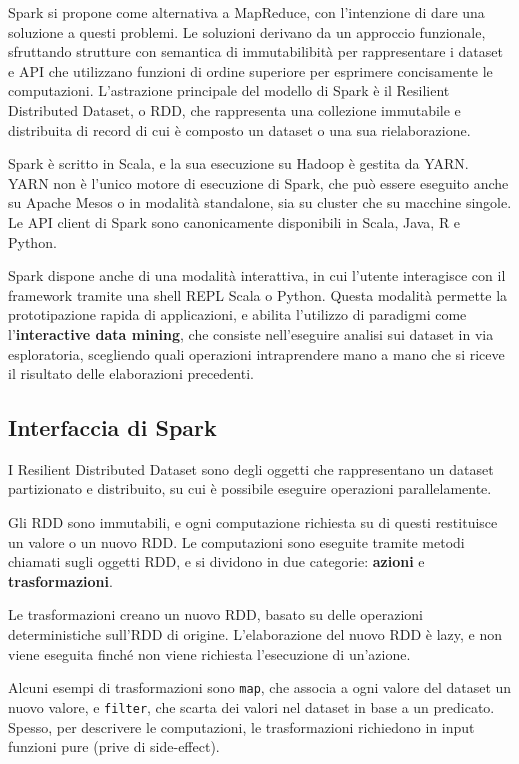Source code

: \documentclass[italian,a4paper, twoside, 12pt]{report}
\begin{document}
Spark si propone come alternativa a MapReduce, con l'intenzione di dare
una soluzione a questi problemi. Le soluzioni derivano da un approccio
funzionale, sfruttando strutture con semantica di immutabilibità per
rappresentare i dataset e API che utilizzano funzioni di ordine
superiore per esprimere concisamente le computazioni. L'astrazione
principale del modello di Spark è il Resilient Distributed Dataset, o
RDD, che rappresenta una collezione immutabile e distribuita di record
di cui è composto un dataset o una sua rielaborazione.

Spark è scritto in Scala, e la sua esecuzione su Hadoop è gestita da
YARN. YARN non è l'unico motore di esecuzione di Spark, che può essere
eseguito anche su Apache Mesos o in modalità standalone, sia su cluster
che su macchine singole. Le API client di Spark sono canonicamente
disponibili in Scala, Java, R e Python.

Spark dispone anche di una modalità interattiva, in cui l'utente
interagisce con il framework tramite una shell REPL Scala o Python.
Questa modalità permette la prototipazione rapida di applicazioni, e
abilita l'utilizzo di paradigmi come l'\textbf{interactive data mining},
che consiste nell'eseguire analisi sui dataset in via esploratoria,
scegliendo quali operazioni intraprendere mano a mano che si riceve il
risultato delle elaborazioni precedenti.

\subsection{Interfaccia di Spark}\label{interfaccia-di-spark}

I Resilient Distributed Dataset sono degli oggetti che rappresentano un
dataset partizionato e distribuito, su cui è possibile eseguire
operazioni parallelamente.

Gli RDD sono immutabili, e ogni computazione richiesta su di questi
restituisce un valore o un nuovo RDD. Le computazioni sono eseguite
tramite metodi chiamati sugli oggetti RDD, e si dividono in due
categorie: \textbf{azioni} e \textbf{trasformazioni}.

Le trasformazioni creano un nuovo RDD, basato su delle operazioni
deterministiche sull'RDD di origine. L'elaborazione del nuovo RDD è
lazy, e non viene eseguita finché non viene richiesta l'esecuzione di
un'azione.

Alcuni esempi di trasformazioni sono \lstinline!map!, che associa a ogni
valore del dataset un nuovo valore, e \lstinline!filter!, che scarta dei
valori nel dataset in base a un predicato. Spesso, per descrivere le
computazioni, le trasformazioni richiedono in input funzioni pure (prive
di side-effect).
\end{document}
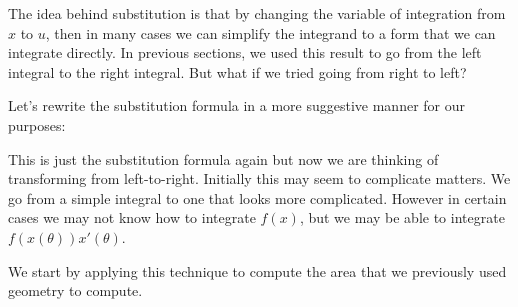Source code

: \documentclass{ximera}
\begin{document}
The idea behind substitution is that by changing the variable of integration from $x$ to $u$, then in many cases we can 
simplify the integrand to a form that we can integrate directly. In previous sections, 
we used this result to go from the left integral to the right integral. But what if we tried going from right to left? 


Let's rewrite the substitution formula in a more suggestive manner for our purposes:



\begin{image}
\end{image}

This is just the substitution formula again but now we are thinking of transforming from left-to-right.  Initially this may seem to complicate matters. We go from a simple integral to one that looks more complicated. 
However in certain cases we may not know how to integrate $f(x)$, but we may be able to integrate 
$f(x(\theta)) x'(\theta)$. 


We start by applying this technique to compute the area that we previously used
geometry to compute.
\end{document}
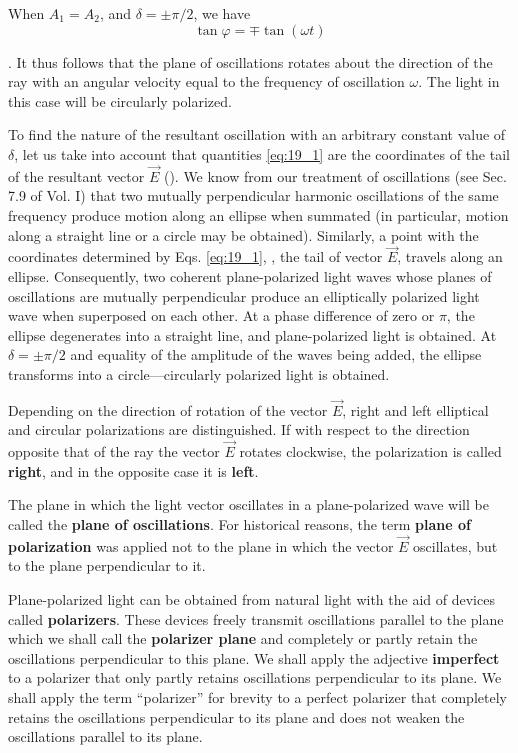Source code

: When $A_1=A_2$, and $\delta=\pm\pi/2$, we have
\begin{equation*}
	\tan\varphi = \mp \tan(\omega t)
\end{equation*}

\noindent
[$\cos(\omega t\pm\pi/2) = \mp \sin(\omega t)$].
It thus follows that the plane of oscillations rotates about the direction of the ray with an angular velocity equal to the frequency of oscillation $\omega$.
The light in this case will be circularly polarized.

To find the nature of the resultant oscillation with an arbitrary constant value of $\delta$, let us take into account that quantities \eqref{eq:19_1} are the coordinates of the tail of the resultant vector $\vec{E}$ ().
We know from our treatment of oscillations (see Sec. 7.9 of Vol. I) that two mutually perpendicular harmonic oscillations of the same frequency produce motion along an ellipse when summated (in particular, motion along a straight line or a circle may be obtained).
Similarly, a point with the coordinates determined by Eqs. \eqref{eq:19_1}, \ie, the tail of vector $\vec{E}$, travels along an ellipse.
Consequently, two coherent plane-polarized light waves whose planes of oscillations are mutually
perpendicular produce an elliptically polarized light wave when superposed on each other.
At a phase difference of zero or $\pi$, the ellipse degenerates into a straight line, and plane-polarized light is obtained.
At $\delta=\pm\pi/2$ and equality of the amplitude of the waves being added, the ellipse transforms into a circle---circularly polarized light is
obtained.

Depending on the direction of rotation of the vector $\vec{E}$, right and left elliptical and circular polarizations are distinguished.
If with respect to the direction opposite that of the ray the vector $\vec{E}$ rotates clockwise, the polarization is called \textbf{right}, and in the opposite case it is \textbf{left}.

The plane in which the light vector oscillates in a plane-polarized wave will be called the \textbf{plane of oscillations}.
For historical reasons, the term \textbf{plane of polarization} was applied not to the plane in which the vector $\vec{E}$ oscillates, but to the plane perpendicular to it.

Plane-polarized light can be obtained from natural light with the aid of devices called \textbf{polarizers}.
These devices freely transmit oscillations parallel to the plane which we shall call the \textbf{polarizer plane} and completely or partly retain the oscillations perpendicular to this plane.
We shall apply the adjective \textbf{imperfect} to a polarizer that only partly retains oscillations perpendicular to its plane.
We shall apply the term ``polarizer'' for brevity to a perfect polarizer that completely retains the oscillations perpendicular to its plane and does not weaken the oscillations parallel to its plane.

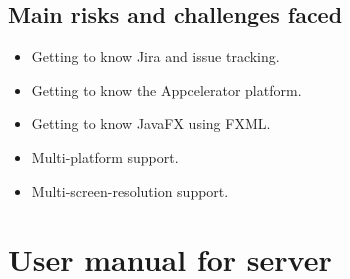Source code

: \documentclass[10pt,a4paper]{article}
\begin{document}
\subsection{Main risks and challenges faced}
\begin{itemize}
\item Getting to know Jira and issue tracking.
\item Getting to know the Appcelerator platform.
\item Getting to know JavaFX using FXML.
\item Multi-platform support.
\item Multi-screen-resolution support.
\end{itemize}
\section{User manual for server}
\end{document}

- - - - -

- _HOW TO COMPLETE THIS TASK_
The listing above is to be set down word for word, without its images.

- _WRITTEN ANSWER_
Source code

: \documentclass[italian,a4paper, twoside, 12pt]{report}
\begin{document}
Spark si propone come alternativa a MapReduce, con l'intenzione di dare
una soluzione a questi problemi. Le soluzioni derivano da un approccio
funzionale, sfruttando strutture con semantica di immutabilibità per
rappresentare i dataset e API che utilizzano funzioni di ordine
superiore per esprimere concisamente le computazioni. L'astrazione
principale del modello di Spark è il Resilient Distributed Dataset, o
RDD, che rappresenta una collezione immutabile e distribuita di record
di cui è composto un dataset o una sua rielaborazione.

Spark è scritto in Scala, e la sua esecuzione su Hadoop è gestita da
YARN. YARN non è l'unico motore di esecuzione di Spark, che può essere
eseguito anche su Apache Mesos o in modalità standalone, sia su cluster
che su macchine singole. Le API client di Spark sono canonicamente
disponibili in Scala, Java, R e Python.

Spark dispone anche di una modalità interattiva, in cui l'utente
interagisce con il framework tramite una shell REPL Scala o Python.
Questa modalità permette la prototipazione rapida di applicazioni, e
abilita l'utilizzo di paradigmi come l'\textbf{interactive data mining},
che consiste nell'eseguire analisi sui dataset in via esploratoria,
scegliendo quali operazioni intraprendere mano a mano che si riceve il
risultato delle elaborazioni precedenti.

\subsection{Interfaccia di Spark}\label{interfaccia-di-spark}

I Resilient Distributed Dataset sono degli oggetti che rappresentano un
dataset partizionato e distribuito, su cui è possibile eseguire
operazioni parallelamente.

Gli RDD sono immutabili, e ogni computazione richiesta su di questi
restituisce un valore o un nuovo RDD. Le computazioni sono eseguite
tramite metodi chiamati sugli oggetti RDD, e si dividono in due
categorie: \textbf{azioni} e \textbf{trasformazioni}.

Le trasformazioni creano un nuovo RDD, basato su delle operazioni
deterministiche sull'RDD di origine. L'elaborazione del nuovo RDD è
lazy, e non viene eseguita finché non viene richiesta l'esecuzione di
un'azione.

Alcuni esempi di trasformazioni sono \lstinline!map!, che associa a ogni
valore del dataset un nuovo valore, e \lstinline!filter!, che scarta dei
valori nel dataset in base a un predicato. Spesso, per descrivere le
computazioni, le trasformazioni richiedono in input funzioni pure (prive
di side-effect).
\end{document}
Source code

: \documentclass{ximera}
\begin{document}
The idea behind substitution is that by changing the variable of integration from $x$ to $u$, then in many cases we can 
simplify the integrand to a form that we can integrate directly. In previous sections, 
we used this result to go from the left integral to the right integral. But what if we tried going from right to left? 


Let's rewrite the substitution formula in a more suggestive manner for our purposes:



\begin{image}
\end{image}

This is just the substitution formula again but now we are thinking of transforming from left-to-right.  Initially this may seem to complicate matters. We go from a simple integral to one that looks more complicated. 
However in certain cases we may not know how to integrate $f(x)$, but we may be able to integrate 
$f(x(\theta)) x'(\theta)$. 


We start by applying this technique to compute the area that we previously used
geometry to compute.
\end{document}
Source code

: When $A_1=A_2$, and $\delta=\pm\pi/2$, we have
\begin{equation*}
	\tan\varphi = \mp \tan(\omega t)
\end{equation*}

\noindent
[$\cos(\omega t\pm\pi/2) = \mp \sin(\omega t)$].
It thus follows that the plane of oscillations rotates about the direction of the ray with an angular velocity equal to the frequency of oscillation $\omega$.
The light in this case will be circularly polarized.

To find the nature of the resultant oscillation with an arbitrary constant value of $\delta$, let us take into account that quantities \eqref{eq:19_1} are the coordinates of the tail of the resultant vector $\vec{E}$ ().
We know from our treatment of oscillations (see Sec. 7.9 of Vol. I) that two mutually perpendicular harmonic oscillations of the same frequency produce motion along an ellipse when summated (in particular, motion along a straight line or a circle may be obtained).
Similarly, a point with the coordinates determined by Eqs. \eqref{eq:19_1}, \ie, the tail of vector $\vec{E}$, travels along an ellipse.
Consequently, two coherent plane-polarized light waves whose planes of oscillations are mutually
perpendicular produce an elliptically polarized light wave when superposed on each other.
At a phase difference of zero or $\pi$, the ellipse degenerates into a straight line, and plane-polarized light is obtained.
At $\delta=\pm\pi/2$ and equality of the amplitude of the waves being added, the ellipse transforms into a circle---circularly polarized light is
obtained.

Depending on the direction of rotation of the vector $\vec{E}$, right and left elliptical and circular polarizations are distinguished.
If with respect to the direction opposite that of the ray the vector $\vec{E}$ rotates clockwise, the polarization is called \textbf{right}, and in the opposite case it is \textbf{left}.

The plane in which the light vector oscillates in a plane-polarized wave will be called the \textbf{plane of oscillations}.
For historical reasons, the term \textbf{plane of polarization} was applied not to the plane in which the vector $\vec{E}$ oscillates, but to the plane perpendicular to it.

Plane-polarized light can be obtained from natural light with the aid of devices called \textbf{polarizers}.
These devices freely transmit oscillations parallel to the plane which we shall call the \textbf{polarizer plane} and completely or partly retain the oscillations perpendicular to this plane.
We shall apply the adjective \textbf{imperfect} to a polarizer that only partly retains oscillations perpendicular to its plane.
We shall apply the term ``polarizer'' for brevity to a perfect polarizer that completely retains the oscillations perpendicular to its plane and does not weaken the oscillations parallel to its plane.

Source code

: \documentclass[10pt,a4paper]{article}
\begin{document}
\subsection{Main risks and challenges faced}
\begin{itemize}
\item Getting to know Jira and issue tracking.
\item Getting to know the Appcelerator platform.
\item Getting to know JavaFX using FXML.
\item Multi-platform support.
\item Multi-screen-resolution support.
\end{itemize}
\section{User manual for server}
\end{document}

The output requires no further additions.